◆ Exercise brief
The answer must be one number: how many lines of the records contain "Methods".

◆ Data to process
##############################

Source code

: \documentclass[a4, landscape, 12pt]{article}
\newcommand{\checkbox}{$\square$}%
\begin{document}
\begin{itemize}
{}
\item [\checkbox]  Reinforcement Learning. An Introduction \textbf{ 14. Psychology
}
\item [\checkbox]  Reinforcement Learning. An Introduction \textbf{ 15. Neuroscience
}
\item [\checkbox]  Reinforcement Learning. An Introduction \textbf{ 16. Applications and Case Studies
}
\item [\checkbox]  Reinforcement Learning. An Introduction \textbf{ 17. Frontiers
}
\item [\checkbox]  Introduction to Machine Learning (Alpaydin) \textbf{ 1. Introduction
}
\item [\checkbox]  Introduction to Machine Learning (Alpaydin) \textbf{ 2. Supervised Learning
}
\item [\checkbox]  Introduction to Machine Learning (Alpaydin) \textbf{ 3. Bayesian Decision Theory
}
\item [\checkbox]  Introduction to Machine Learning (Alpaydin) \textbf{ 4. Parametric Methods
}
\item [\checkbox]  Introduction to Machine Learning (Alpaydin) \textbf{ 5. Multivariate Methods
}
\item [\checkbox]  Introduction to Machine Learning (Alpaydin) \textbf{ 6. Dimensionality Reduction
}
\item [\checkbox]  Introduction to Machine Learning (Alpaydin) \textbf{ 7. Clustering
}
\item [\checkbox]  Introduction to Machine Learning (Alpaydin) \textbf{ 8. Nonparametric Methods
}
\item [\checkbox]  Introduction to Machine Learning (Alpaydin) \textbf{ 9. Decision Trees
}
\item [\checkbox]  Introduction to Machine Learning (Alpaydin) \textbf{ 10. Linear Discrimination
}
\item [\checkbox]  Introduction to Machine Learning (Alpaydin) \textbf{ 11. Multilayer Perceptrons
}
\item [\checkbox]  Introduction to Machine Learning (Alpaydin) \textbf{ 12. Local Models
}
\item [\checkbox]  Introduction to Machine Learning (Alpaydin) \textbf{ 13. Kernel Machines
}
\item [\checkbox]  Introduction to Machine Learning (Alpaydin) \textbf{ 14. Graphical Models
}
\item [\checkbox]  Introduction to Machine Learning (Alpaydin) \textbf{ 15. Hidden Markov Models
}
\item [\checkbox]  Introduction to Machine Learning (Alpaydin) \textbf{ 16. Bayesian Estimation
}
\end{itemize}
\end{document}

##############################

◆ Task output
3